» **AIM OF THE TASK**
Your answer is a number only: how many lines in the data below contain "InMemoryProducerExample"?

» **THE DATA**
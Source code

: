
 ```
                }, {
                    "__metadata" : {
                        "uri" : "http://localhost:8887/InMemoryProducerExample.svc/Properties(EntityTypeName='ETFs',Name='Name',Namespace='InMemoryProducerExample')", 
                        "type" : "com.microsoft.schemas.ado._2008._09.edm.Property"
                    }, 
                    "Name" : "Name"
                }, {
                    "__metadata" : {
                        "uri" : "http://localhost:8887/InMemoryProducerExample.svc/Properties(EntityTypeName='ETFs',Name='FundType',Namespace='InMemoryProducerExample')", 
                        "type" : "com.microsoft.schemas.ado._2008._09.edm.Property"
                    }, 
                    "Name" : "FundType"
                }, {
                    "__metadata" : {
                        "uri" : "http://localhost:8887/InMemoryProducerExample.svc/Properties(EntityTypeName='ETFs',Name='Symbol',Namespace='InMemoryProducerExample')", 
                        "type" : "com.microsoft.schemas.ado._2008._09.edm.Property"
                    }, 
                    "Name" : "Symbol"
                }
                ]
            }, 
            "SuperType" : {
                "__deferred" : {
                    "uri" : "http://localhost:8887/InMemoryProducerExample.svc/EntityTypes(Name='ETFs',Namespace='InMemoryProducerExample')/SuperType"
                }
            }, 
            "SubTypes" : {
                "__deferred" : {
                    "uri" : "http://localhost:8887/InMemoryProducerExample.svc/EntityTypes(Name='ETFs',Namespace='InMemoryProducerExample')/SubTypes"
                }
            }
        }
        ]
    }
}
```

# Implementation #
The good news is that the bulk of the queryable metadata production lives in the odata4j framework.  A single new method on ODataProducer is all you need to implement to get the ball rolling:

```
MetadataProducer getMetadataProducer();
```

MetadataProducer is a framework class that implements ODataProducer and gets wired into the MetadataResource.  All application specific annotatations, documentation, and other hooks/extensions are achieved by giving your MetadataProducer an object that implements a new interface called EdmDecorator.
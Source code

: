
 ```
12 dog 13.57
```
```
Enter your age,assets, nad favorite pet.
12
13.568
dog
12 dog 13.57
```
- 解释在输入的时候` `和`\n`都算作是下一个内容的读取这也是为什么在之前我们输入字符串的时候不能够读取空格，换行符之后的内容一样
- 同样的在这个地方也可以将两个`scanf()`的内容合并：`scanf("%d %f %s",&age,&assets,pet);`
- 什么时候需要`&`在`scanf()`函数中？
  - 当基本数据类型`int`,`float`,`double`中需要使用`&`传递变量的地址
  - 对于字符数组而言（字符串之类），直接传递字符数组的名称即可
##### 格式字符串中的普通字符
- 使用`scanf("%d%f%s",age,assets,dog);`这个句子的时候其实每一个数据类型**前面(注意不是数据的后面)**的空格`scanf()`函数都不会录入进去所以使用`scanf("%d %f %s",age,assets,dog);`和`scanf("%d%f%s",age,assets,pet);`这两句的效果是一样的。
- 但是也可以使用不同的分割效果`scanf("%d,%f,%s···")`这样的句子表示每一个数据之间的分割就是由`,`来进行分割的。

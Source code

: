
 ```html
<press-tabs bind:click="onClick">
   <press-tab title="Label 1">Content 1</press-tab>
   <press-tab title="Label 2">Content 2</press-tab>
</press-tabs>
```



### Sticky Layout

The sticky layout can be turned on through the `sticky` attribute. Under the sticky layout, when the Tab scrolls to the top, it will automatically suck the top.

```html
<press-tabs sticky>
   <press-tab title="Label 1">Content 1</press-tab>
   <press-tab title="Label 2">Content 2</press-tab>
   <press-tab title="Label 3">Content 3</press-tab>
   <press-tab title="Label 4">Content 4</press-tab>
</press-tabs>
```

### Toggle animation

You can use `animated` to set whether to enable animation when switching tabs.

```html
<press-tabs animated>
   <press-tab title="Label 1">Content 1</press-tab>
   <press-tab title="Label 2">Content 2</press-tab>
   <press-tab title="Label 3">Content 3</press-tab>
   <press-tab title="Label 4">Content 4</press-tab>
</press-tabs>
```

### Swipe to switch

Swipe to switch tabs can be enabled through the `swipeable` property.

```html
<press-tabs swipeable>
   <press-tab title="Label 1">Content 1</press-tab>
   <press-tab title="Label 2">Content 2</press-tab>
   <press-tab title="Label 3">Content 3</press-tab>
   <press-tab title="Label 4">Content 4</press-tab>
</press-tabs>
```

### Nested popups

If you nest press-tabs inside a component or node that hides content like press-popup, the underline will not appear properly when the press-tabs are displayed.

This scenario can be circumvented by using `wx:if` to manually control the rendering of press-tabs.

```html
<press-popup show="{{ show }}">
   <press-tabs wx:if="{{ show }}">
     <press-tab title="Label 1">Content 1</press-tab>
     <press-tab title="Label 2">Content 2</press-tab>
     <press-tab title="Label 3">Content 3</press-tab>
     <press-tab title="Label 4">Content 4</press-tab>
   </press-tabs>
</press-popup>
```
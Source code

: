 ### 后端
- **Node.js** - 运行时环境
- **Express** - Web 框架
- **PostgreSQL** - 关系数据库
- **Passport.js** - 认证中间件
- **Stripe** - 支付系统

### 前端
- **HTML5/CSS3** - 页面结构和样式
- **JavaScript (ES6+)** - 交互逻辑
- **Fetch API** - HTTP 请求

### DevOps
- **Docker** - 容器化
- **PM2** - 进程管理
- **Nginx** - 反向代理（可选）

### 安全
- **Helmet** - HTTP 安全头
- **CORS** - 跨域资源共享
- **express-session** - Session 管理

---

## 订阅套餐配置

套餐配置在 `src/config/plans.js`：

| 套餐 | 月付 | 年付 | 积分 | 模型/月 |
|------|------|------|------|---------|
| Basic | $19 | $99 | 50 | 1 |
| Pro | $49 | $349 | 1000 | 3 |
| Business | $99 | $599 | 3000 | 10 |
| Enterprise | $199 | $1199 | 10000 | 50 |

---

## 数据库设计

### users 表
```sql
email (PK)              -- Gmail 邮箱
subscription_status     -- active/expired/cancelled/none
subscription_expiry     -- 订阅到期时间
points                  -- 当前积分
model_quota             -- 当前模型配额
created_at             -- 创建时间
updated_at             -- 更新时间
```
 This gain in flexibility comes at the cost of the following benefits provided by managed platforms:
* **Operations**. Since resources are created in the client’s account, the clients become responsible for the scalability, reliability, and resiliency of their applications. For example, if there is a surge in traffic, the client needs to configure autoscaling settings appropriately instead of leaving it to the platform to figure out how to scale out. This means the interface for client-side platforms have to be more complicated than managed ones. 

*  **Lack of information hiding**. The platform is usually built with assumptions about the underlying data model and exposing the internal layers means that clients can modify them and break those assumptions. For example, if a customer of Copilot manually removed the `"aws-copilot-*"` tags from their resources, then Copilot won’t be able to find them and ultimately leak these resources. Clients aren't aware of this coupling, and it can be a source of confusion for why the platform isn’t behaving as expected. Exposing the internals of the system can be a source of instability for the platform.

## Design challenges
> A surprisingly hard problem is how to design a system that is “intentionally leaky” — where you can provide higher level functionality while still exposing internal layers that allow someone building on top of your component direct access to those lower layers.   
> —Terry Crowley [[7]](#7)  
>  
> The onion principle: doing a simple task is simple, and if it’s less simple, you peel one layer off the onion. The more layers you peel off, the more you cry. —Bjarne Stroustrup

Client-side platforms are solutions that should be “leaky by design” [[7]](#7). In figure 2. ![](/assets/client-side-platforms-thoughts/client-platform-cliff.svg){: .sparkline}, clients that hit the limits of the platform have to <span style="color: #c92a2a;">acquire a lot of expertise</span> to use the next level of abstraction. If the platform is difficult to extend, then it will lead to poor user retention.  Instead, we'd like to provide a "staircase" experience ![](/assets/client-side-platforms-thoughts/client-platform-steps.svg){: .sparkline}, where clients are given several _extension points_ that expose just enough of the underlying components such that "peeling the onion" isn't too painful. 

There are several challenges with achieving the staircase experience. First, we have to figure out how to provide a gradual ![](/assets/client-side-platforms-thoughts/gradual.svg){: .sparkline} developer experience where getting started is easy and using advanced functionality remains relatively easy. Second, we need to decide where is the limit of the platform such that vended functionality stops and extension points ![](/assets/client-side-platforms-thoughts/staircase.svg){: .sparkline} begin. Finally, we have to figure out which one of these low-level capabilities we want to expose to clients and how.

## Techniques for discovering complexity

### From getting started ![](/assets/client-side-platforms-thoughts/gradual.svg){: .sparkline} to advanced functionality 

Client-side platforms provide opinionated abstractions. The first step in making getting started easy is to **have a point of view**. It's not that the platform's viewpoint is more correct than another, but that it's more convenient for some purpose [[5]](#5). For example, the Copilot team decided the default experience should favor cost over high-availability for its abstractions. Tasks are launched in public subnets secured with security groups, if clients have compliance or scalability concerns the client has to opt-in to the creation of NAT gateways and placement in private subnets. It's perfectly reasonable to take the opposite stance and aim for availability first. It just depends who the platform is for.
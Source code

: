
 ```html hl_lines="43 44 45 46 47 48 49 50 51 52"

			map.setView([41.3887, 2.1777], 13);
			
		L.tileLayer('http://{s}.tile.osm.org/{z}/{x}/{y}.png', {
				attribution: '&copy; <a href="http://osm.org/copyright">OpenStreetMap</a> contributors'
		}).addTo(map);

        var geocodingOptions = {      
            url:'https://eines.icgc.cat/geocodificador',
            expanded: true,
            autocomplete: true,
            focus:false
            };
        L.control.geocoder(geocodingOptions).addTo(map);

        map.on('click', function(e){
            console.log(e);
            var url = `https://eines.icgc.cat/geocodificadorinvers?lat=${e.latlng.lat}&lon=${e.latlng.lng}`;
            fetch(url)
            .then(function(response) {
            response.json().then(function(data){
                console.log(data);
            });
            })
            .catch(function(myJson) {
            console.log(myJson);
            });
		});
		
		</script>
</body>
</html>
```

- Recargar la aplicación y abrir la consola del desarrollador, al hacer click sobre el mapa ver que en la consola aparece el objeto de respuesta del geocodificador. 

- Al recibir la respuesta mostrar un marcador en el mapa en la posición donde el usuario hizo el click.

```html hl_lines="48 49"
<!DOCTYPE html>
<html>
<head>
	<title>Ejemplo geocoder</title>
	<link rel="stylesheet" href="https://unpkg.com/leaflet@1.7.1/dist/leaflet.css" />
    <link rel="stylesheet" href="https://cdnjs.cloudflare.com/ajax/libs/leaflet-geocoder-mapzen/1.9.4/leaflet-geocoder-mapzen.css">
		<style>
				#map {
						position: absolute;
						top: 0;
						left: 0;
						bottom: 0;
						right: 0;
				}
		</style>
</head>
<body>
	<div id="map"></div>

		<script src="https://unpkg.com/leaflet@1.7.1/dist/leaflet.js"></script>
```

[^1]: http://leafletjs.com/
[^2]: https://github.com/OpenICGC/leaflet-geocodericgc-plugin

» **EXPECTED ANSWER**
5